Currying and Uncurrying of logical formulas, is $(A \land B) \to C \leftrightarrow (A\to B)\to C$

Question

With a truth table its easy to see that the two formulae $A\land B \to C$ and $A \to B \to C$ are not equivalent, for example, if $A = B = C = 0$, than the first evaluates to $1$ and the second to $0$ (because $A \to B$ is truth, and then $(A\to B) \to C$) is false).

But here

How do I memorize axioms of a Hilbert system?

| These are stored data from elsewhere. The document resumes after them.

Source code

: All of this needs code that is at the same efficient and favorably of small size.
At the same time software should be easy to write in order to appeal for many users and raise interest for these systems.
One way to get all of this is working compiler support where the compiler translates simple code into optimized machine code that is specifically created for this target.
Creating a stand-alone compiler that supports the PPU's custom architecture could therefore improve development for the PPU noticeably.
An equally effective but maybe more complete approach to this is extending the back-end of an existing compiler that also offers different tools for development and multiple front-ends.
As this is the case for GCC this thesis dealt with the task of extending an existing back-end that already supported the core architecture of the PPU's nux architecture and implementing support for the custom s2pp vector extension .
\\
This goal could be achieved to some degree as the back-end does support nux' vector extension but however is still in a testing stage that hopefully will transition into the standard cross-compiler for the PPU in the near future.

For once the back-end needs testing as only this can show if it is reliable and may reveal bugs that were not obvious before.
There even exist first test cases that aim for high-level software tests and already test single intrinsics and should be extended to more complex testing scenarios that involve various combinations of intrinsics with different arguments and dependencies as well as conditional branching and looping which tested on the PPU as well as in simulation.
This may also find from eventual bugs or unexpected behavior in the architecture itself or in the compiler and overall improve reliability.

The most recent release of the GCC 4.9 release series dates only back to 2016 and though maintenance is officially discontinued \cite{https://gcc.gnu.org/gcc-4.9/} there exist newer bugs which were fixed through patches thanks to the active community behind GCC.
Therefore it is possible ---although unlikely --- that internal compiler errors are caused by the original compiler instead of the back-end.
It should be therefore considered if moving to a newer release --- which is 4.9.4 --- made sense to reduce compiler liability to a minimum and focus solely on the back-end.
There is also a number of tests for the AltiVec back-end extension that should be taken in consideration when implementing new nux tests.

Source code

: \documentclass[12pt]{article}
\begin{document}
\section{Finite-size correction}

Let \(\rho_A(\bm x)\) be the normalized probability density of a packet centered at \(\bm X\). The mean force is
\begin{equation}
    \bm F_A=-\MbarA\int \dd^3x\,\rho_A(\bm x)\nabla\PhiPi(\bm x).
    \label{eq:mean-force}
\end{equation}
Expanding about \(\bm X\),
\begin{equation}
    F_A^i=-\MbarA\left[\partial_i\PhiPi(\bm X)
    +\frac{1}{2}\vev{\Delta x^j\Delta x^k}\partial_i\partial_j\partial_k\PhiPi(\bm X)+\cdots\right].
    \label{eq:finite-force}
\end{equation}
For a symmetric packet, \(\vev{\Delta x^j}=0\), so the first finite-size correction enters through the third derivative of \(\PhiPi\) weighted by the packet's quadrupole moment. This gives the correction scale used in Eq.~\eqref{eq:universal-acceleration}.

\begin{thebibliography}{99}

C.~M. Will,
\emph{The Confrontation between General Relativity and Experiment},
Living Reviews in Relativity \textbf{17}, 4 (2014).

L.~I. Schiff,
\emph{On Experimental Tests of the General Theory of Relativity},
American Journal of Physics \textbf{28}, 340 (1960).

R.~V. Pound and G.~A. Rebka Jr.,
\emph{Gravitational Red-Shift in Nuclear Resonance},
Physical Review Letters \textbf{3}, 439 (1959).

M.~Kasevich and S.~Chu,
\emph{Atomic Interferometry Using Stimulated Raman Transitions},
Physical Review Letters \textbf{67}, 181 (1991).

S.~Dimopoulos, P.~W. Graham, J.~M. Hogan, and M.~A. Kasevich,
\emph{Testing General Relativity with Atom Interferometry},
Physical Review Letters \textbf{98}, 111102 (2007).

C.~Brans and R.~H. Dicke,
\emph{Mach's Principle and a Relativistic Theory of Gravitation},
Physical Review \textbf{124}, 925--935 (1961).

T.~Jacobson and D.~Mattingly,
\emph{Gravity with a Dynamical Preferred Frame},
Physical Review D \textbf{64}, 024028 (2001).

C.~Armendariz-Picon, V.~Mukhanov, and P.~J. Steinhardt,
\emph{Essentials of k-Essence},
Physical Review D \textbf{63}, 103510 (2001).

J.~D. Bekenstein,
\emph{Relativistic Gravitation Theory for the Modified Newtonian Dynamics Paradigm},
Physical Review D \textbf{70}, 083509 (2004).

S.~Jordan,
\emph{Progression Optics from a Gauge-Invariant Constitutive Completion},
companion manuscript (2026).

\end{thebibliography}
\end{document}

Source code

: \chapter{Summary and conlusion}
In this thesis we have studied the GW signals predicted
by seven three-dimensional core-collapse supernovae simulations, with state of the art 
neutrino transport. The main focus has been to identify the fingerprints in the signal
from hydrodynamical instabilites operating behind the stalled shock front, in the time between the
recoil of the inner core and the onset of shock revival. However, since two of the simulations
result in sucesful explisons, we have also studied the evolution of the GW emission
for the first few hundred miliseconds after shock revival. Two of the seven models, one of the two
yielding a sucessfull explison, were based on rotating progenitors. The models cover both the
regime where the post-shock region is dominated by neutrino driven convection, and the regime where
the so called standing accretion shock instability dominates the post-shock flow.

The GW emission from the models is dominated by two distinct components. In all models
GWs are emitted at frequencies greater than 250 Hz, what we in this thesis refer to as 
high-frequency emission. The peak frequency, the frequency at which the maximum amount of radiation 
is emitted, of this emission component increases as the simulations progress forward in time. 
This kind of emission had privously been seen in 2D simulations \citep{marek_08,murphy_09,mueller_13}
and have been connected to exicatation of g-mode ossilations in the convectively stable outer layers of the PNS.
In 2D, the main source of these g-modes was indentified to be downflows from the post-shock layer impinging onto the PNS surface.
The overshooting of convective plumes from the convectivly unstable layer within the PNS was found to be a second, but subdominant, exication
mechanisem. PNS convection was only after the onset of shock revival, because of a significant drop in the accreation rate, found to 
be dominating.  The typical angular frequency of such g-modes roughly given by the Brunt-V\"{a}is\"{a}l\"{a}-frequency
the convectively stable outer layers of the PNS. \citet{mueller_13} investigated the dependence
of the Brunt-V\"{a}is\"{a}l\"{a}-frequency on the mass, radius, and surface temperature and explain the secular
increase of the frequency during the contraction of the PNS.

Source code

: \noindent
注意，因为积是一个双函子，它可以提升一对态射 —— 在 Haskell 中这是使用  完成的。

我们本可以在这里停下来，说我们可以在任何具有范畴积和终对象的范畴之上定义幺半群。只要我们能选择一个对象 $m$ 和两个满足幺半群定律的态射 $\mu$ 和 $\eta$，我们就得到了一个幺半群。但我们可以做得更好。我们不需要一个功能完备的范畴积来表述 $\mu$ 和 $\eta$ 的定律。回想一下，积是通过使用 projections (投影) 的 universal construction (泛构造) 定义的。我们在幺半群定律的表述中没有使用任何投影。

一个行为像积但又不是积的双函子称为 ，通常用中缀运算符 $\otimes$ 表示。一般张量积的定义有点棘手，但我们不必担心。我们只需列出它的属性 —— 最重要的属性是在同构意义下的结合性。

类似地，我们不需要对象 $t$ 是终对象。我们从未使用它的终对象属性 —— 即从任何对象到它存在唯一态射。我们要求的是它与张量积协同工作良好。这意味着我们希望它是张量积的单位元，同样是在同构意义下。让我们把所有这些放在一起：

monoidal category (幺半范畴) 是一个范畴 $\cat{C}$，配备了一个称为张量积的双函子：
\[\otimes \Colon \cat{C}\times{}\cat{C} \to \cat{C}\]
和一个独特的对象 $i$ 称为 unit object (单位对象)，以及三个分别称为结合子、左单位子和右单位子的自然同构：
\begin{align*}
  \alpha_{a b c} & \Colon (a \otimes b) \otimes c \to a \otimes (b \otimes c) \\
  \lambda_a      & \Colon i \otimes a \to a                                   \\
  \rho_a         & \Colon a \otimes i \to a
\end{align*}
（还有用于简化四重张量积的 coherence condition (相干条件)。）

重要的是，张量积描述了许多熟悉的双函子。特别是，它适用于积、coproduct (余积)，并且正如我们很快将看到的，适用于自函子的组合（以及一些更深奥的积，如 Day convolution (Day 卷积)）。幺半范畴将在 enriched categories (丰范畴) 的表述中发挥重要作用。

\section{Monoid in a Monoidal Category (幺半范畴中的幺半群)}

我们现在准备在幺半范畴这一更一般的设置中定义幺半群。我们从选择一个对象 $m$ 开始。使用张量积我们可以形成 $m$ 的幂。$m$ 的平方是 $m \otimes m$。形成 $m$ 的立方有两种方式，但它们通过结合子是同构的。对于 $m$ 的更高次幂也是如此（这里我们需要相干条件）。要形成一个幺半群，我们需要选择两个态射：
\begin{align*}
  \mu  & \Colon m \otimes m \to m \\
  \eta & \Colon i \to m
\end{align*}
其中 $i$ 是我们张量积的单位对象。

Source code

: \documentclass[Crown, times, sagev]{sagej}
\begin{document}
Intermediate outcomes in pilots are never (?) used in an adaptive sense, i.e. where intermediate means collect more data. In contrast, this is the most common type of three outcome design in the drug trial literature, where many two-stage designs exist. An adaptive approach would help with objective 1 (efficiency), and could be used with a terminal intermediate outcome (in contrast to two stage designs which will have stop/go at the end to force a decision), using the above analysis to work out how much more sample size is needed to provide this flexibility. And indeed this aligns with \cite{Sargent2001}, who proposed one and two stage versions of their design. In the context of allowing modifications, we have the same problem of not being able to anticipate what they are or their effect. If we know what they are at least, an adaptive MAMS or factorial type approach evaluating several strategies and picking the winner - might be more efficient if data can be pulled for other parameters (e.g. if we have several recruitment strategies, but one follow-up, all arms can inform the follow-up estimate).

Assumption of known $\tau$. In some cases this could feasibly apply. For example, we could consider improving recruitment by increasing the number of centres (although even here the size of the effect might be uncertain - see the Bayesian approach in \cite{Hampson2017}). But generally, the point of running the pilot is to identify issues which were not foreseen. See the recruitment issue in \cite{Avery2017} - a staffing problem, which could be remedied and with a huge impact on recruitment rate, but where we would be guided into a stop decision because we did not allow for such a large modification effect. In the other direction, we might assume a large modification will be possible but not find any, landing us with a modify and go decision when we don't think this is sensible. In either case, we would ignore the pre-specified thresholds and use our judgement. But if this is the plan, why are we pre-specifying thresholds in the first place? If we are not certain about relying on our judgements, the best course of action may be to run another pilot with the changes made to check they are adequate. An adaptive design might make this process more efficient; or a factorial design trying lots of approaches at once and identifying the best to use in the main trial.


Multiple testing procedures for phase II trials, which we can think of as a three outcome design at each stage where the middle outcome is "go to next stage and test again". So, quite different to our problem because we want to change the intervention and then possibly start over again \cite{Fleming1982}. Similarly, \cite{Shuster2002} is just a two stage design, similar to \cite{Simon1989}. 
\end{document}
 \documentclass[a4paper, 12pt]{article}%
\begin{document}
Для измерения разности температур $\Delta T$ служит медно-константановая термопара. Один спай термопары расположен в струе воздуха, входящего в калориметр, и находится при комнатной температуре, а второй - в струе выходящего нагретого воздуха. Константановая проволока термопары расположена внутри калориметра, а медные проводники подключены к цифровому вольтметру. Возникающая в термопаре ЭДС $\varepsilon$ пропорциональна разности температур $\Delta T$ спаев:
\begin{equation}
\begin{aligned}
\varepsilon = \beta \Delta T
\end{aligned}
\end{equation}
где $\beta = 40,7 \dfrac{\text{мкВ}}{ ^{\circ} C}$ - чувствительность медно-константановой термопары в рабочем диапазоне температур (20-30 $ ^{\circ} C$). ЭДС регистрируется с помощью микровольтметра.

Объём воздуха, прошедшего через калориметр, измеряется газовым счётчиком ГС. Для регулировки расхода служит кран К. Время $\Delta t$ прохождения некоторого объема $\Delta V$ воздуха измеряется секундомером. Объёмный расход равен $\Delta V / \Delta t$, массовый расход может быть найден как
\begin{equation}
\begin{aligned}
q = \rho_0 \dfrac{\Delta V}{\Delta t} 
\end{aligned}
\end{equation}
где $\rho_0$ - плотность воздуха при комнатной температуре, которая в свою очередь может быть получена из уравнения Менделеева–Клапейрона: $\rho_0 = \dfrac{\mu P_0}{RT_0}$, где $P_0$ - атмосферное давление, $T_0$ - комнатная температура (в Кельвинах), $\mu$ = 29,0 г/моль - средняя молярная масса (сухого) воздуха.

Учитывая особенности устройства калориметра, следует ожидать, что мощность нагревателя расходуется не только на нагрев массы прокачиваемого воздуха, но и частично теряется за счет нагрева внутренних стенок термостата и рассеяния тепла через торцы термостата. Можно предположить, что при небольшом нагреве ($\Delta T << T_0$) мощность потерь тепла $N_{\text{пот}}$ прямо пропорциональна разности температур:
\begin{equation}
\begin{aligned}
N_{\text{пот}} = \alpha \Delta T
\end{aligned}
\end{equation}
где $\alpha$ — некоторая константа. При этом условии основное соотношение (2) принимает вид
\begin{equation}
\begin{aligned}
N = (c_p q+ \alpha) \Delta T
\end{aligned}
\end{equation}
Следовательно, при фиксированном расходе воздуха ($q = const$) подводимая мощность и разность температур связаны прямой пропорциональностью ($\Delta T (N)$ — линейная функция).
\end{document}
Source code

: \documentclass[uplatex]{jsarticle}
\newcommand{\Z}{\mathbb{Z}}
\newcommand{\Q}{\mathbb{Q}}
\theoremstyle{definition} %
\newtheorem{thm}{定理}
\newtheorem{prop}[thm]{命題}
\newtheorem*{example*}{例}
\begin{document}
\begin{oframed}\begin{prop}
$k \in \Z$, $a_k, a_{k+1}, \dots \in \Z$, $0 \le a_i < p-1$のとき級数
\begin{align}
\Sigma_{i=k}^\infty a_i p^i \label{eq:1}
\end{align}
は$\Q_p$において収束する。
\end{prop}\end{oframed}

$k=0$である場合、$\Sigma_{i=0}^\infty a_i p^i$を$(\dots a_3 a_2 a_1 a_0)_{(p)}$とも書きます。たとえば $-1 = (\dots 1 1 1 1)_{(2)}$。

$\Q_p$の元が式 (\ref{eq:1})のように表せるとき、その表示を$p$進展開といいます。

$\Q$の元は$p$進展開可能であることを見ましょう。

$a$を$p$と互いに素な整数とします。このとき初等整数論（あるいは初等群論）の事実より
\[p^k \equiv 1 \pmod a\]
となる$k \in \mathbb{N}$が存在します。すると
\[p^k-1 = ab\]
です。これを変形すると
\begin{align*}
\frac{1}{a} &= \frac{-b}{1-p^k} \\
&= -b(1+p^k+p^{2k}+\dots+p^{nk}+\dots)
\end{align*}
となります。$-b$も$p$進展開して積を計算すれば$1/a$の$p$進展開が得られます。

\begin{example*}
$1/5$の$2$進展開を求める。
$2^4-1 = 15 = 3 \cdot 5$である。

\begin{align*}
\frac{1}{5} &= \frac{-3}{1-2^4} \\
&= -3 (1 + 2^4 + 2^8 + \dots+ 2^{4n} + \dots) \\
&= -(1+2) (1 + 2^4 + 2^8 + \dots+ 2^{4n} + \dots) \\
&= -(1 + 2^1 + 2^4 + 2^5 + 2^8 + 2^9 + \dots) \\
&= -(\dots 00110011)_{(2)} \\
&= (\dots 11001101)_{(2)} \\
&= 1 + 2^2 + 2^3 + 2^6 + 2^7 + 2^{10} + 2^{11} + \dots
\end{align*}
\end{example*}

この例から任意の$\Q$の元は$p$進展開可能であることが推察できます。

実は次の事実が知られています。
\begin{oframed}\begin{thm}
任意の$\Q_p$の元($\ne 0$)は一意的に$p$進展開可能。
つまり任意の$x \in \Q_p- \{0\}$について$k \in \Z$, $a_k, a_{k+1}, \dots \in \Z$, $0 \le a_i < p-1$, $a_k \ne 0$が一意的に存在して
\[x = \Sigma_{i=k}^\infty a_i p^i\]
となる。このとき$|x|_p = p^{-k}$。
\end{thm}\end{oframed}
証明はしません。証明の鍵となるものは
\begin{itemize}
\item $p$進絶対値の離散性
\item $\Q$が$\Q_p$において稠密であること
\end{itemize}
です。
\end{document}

it is referred to this transformation as currying, and there

http://www.daimi.au.dk/~ko/teaching/pl/curryhoward.pdf

on page 9 it is stated that

• Curry and Uncurry are proofs of $$\forall P,Q,R. (P \land Q) \to R \leftrightarrow (P \to Q \to R)$$

So i am confused, when are these expressions equivalent, and if not how can I use them for "uncurrying"?

Answer 1

The devils is hidden in details. Be careful with parenthesis (and conventions about them).

Indeed, it's true that

• Curry and Uncurry are proofs of $$\forall P,Q,R. (P \land Q) \to R \leftrightarrow (P \to (Q \to R))$$

Answer 2

I think $P \to Q \to R$ means $P \to (Q \to R)$ but not $(P \to Q) \to R$.

$(A \land B) \to C \leftrightarrow A\to (B\to C)$ is true.